Já uma perspectiva mais modesta do que seria o acordo pode significar até mesmo um gosto de vitória. Isso pode ser mais facilmente medido se a parte sabia o que ela tinha antes do acordo e quanto ela terá se o acordo for concluído em determinados moldes. Expectativa e senso de justiça são, portanto, duas referências importantes para medir o senso de perda.
No processo de gestão de expectativa, há vários elementos que se tornam relevantes, como por exemplo, o conhecimento da parte a respeito de suas reais chances de sucesso, ou seja, o quanto o advogado da parte já conseguiu fazer os ajustes necessários em relação ao mérito do caso e os valores envolvidos. Ter conhecimento dessas informações no início de uma negociação pode ser relevante para diminuir a sensação de perda ao final.
Se isso não for feito de maneira realista e profissional, há sérias chances de a parte partir de bases erradas sobre seus ganhos, aumentando as chances de um descasamento de expectativas.
Luto
A sensação de perda também pode emergir em casos em que um dos litigantes tem plena consciência de que o resultado confirmará, de forma definitiva, a realização da perda. Isso é comum em casos de indenização aos familiares de vítimas de acidentes. O pagamento da indenização pode encerrar o processo de luto, acabando definitivamente com a sensação de negação e resistência inicial da perda.

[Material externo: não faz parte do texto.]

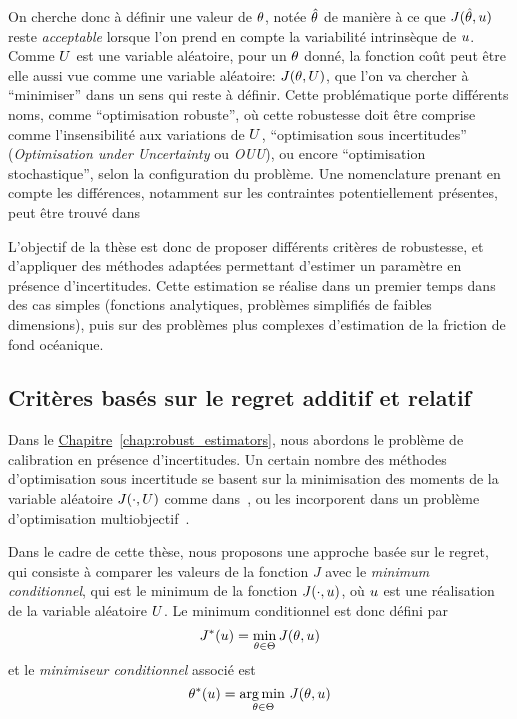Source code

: \documentclass[../../Main_ManuscritThese.tex]{subfiles}
\newcommand{\frchap}[1]{\hyperref[#1]{Chapitre}~\ref{#1}}
\begin{document}
On cherche donc à définir une valeur de $\theta$, notée $\hat{\theta}$ de
manière à ce que $J(\hat{\theta}, u)$ reste \emph{acceptable} lorsque
l'on prend en compte la variabilité intrinsèque de $u$. Comme $U$
est une variable aléatoire, pour un $\theta$ donné, la fonction coût peut
être elle aussi vue comme une variable aléatoire: $J(\theta,U)$, que
l'on va chercher à ``minimiser'' dans un sens qui reste à définir.
Cette problématique porte différents noms, comme ``optimisation
robuste'', où cette robustesse doit être comprise comme
l'insensibilité aux variations de $U$, ``optimisation sous
incertitudes'' (\emph{Optimisation under Uncertainty} ou \emph{OUU}),
ou encore ``optimisation stochastique'', selon la configuration du
problème. Une nomenclature prenant en compte les différences,
notamment sur les contraintes potentiellement présentes, peut être
trouvé dans~\cite{lelievre_consideration_2016}


L'objectif de la thèse est donc de proposer différents critères de
robustesse, et d'appliquer des méthodes adaptées permettant d'estimer
un paramètre en présence d'incertitudes. Cette estimation se réalise
dans un premier temps dans des cas simples (fonctions analytiques,
problèmes simplifiés de faibles dimensions), puis sur des problèmes
plus complexes d'estimation de la friction de fond océanique.

\subsection*{Critères basés sur le regret additif et relatif}
Dans le \frchap{chap:robust_estimators}, nous abordons le problème de
calibration en présence d'incertitudes. Un certain nombre des méthodes
d'optimisation sous incertitude se basent sur la minimisation des
moments de la variable aléatoire $J(\mathbf{\cdot}, U)$ comme
dans~\cite{lehman_designing_2004,janusevskis_simultaneous_2010}, ou
les incorporent dans un problème d'optimisation
multiobjectif~\citep{baudoui_optimisation_2012,ribaud_krigeage_2018}.

Dans le cadre de cette thèse, nous proposons une approche basée sur le
regret, qui consiste à comparer les valeurs de la fonction $J$ avec le
\emph{minimum conditionnel}, qui est le minimum de la fonction
$J(\cdot, u)$, où $u$ est une réalisation de la variable aléatoire
$U$. Le minimum conditionnel est donc défini par
\begin{equation*}
  \label{eq:Jstar}
  J^*(u) = \min_{\theta\in\Theta} J(\theta,u)
\end{equation*}
et le \emph{minimiseur conditionnel} associé est
\begin{equation*}
  \label{eq:Kstar}
  \theta^*(u) = \operatorname*{arg\,min \,}_{\theta\in \Theta}J(\theta,u)
\end{equation*}
\end{document}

O litígio pode ser usado também como forma de negar os fatos e de retardar o sentimento de apuração da perda. É uma forma simbólica de prolongar a sensação de que a perda pode ainda ser remediada por um juiz ou árbitro e que o senso de justiça pode ser restaurado. Continuar com a briga pode, portanto, proporcionar a sensação de prolongamento do luto, evitando a materialização da perda, o que, em certas situações, é proferível pela parte.
As pessoas são genuinamente avessas a perdas. Muitas tomam altos riscos para evitar uma perda, ainda que não significativa. Em um processo de negociação, às vezes a parte tem que escolher entre uma perda imediata ou apostar em continuar na briga, que pode evitar a perda completa, mesmo que seja mais custoso.
Incerteza
Isso pode vir da expectativa gerada pelo próprio advogado que lança argumentos exagerados e agressivos e convence seus clientes de que a expectativa de ganho é alta. Mas, essa estratégia pode se tornar extremamente frustrante, porque o cliente percebe, no curso da negociação, que aquela promessa de ganho é irreal e que concessões deverão ser feitas do seu lado.

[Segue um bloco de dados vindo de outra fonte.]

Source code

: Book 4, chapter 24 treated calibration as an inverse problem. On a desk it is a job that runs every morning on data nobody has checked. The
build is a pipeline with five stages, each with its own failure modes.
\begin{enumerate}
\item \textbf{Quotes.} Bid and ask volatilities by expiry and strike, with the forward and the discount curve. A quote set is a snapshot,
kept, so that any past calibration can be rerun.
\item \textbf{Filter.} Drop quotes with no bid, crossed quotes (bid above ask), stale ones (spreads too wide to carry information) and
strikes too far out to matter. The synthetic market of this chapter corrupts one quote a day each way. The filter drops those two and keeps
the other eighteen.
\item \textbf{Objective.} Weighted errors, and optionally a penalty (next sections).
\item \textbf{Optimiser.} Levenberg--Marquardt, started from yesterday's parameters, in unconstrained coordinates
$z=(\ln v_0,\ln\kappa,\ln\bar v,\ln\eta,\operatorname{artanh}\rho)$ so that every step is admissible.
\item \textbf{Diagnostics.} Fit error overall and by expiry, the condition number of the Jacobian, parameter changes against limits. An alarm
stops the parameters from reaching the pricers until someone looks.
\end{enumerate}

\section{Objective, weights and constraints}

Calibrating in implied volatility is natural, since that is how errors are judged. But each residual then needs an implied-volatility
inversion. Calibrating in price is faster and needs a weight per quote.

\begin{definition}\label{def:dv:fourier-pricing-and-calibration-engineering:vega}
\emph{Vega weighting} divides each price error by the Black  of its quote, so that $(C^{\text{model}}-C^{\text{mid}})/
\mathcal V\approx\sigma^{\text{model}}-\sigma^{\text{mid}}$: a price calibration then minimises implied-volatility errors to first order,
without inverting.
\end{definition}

Existem sentimentos mais comuns de pessoas que sofreram perdas severas. A primeira é a negação, quando a parte se recusa a aceitar a perda, optando por um processo de exclusão seletiva das informações e das provas que são contrárias as suas crenças.
A segunda reação é a raiva, que pode se expressar por propostas totalmente irrazoáveis e por posições extremas em uma negociação. A terceira é a falta de condições de decidir, por conta de um quadro de depressão, falta de clareza, apatia e desorganização, que simplesmente paralisa o processo de negociação. Esses exemplos podem tornar as negociações extremamente desafiadores, imprevisíveis e instáveis.
Afinal, o que negociadores e mediadores podem fazer para lidar com as reações das partes em relação ao sentimento de perda? Analisar com clareza e discernimento as reações, para ver se há de fato justificativa plausível ou se seria uma simples tática de negociação. Reconhecer e lidar com as emoções das partes, o que é bastante desafiador, porque não há um padrão definido. Deve procurar se colocar como um ponto de apoio, paciente e disponível, validando os sentimentos de luto da parte. Recomenda-se que isso seja conduzido em sessões individuais com cada parte, para que haja um ambiente seguro para que esses sentimentos de perda sejam expressados de forma genuína.